Extracted data entries:
::::

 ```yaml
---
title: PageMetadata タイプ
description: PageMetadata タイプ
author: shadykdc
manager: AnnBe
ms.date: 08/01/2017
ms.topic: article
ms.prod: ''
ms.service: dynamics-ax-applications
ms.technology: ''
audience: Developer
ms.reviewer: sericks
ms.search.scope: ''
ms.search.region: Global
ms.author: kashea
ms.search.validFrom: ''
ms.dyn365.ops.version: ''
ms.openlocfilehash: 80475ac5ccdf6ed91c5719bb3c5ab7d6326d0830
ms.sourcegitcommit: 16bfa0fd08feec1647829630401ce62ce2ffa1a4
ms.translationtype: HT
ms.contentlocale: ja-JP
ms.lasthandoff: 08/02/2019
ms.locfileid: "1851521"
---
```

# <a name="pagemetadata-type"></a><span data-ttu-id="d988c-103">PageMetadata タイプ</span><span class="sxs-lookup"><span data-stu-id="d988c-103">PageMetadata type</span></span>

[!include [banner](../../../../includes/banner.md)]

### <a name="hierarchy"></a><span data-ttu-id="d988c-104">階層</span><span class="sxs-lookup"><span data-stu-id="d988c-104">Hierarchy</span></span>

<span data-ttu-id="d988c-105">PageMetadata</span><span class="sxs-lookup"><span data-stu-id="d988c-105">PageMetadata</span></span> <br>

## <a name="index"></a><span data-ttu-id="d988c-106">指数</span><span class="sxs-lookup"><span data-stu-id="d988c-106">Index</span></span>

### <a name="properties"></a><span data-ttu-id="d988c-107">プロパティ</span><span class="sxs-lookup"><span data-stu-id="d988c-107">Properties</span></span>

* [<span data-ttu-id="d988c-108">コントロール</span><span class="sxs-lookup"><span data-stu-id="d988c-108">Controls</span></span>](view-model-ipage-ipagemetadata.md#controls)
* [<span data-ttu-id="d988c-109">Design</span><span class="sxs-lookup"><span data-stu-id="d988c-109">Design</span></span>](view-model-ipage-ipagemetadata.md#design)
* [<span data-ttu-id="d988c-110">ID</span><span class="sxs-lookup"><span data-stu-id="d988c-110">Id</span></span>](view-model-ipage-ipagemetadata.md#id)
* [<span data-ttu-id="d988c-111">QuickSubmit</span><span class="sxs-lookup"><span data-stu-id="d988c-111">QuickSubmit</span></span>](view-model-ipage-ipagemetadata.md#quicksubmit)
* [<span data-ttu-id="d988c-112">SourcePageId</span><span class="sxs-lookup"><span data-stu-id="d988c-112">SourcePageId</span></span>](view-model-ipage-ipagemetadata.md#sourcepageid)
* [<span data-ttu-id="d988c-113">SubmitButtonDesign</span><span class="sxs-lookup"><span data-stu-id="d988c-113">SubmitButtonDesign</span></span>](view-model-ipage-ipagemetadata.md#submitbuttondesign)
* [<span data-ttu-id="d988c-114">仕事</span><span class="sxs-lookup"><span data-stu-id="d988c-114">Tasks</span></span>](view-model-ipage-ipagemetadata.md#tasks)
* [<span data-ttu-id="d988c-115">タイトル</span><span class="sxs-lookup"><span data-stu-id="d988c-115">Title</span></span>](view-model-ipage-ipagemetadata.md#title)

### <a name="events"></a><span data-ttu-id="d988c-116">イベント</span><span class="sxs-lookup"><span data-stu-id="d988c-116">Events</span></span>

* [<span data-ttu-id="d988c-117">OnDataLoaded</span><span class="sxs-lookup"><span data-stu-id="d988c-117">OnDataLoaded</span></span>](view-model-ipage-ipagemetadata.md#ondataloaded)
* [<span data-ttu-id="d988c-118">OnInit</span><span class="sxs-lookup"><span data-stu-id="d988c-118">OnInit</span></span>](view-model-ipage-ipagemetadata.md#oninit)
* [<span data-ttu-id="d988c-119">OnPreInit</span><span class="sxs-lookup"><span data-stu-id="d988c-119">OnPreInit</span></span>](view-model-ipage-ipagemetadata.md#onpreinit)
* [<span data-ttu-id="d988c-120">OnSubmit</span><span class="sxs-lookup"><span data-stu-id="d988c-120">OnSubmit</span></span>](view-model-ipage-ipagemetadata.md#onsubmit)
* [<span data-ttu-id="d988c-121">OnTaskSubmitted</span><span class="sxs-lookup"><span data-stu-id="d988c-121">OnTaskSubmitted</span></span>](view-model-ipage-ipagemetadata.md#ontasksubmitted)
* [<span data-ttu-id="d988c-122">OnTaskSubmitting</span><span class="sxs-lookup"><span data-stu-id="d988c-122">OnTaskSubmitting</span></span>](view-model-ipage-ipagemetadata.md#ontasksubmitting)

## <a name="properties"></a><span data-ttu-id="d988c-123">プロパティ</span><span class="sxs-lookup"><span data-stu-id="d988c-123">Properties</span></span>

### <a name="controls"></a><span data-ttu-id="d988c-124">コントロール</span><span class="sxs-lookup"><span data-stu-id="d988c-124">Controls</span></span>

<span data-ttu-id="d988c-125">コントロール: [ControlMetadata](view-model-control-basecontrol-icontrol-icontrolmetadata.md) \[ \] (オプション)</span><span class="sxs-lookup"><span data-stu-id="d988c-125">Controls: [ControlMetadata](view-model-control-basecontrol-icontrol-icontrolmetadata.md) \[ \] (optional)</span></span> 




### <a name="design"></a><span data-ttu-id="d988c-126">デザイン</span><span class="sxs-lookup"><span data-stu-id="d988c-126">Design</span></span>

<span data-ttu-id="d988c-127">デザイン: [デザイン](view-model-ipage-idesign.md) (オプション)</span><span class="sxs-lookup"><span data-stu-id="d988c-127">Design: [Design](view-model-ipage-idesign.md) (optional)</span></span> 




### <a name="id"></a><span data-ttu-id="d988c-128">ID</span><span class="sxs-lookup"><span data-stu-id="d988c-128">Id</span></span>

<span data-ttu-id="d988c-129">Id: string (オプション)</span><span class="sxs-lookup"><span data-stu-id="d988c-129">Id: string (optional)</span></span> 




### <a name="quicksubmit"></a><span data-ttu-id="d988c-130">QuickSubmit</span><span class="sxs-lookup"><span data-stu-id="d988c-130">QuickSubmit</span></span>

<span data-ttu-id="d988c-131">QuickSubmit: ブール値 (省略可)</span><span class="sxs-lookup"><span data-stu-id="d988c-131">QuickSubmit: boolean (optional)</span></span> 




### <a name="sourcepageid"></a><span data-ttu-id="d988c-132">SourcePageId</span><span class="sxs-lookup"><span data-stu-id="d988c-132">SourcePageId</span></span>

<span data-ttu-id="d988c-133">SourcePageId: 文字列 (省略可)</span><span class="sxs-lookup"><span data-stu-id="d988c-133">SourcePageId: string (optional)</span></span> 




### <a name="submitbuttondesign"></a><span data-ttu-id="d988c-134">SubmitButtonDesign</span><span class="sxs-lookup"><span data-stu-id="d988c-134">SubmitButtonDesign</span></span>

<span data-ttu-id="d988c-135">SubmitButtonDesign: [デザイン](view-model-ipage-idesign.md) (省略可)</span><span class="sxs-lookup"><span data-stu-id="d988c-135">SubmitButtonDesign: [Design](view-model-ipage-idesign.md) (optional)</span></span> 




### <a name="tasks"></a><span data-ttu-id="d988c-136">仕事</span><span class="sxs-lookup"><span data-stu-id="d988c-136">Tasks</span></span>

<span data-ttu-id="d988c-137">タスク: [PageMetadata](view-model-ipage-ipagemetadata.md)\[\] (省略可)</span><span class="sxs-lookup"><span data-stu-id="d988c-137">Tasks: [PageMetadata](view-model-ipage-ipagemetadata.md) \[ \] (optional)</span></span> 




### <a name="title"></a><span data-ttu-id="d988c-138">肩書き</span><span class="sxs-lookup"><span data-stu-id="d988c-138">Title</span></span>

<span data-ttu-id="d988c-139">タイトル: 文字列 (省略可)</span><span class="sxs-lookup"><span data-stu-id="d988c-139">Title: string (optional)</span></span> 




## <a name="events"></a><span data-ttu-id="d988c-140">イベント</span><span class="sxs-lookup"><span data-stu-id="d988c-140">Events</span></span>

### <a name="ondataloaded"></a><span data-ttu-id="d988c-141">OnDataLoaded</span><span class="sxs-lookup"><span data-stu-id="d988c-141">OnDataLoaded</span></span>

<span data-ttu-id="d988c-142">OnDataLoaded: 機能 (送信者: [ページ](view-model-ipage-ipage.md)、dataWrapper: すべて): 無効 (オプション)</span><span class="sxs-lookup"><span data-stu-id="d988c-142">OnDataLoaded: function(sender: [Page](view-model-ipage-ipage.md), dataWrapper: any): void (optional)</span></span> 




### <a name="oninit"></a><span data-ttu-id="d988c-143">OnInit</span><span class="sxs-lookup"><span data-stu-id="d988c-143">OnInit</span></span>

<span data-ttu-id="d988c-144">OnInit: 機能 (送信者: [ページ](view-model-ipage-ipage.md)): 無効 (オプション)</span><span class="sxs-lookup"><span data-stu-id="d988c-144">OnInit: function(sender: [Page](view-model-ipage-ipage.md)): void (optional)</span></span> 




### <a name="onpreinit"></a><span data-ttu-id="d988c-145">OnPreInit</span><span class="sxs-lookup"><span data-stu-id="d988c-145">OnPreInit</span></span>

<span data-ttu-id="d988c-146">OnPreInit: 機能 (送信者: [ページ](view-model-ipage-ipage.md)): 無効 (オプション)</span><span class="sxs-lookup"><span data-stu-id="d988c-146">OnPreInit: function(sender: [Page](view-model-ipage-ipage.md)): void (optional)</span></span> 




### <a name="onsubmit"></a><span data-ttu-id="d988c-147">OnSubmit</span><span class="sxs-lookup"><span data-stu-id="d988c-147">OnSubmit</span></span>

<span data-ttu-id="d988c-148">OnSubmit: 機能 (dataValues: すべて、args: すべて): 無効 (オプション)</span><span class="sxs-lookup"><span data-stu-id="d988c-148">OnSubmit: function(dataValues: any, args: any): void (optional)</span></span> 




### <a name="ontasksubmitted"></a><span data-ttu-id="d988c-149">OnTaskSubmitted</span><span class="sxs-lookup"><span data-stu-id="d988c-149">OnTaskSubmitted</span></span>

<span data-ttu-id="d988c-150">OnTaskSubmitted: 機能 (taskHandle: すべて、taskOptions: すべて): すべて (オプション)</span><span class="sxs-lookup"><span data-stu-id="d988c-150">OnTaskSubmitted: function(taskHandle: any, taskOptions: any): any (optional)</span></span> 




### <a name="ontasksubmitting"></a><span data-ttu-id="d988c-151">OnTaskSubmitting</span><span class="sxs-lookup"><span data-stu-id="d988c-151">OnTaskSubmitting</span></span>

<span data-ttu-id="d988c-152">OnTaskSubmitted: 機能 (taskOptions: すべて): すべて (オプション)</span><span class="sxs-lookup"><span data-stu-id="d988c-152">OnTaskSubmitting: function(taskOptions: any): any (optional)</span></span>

::::

TASK OBJECTIVE:
Return only the number of lines above in which the string "プロパティ" occurs.

EXERCISE RESULT:
2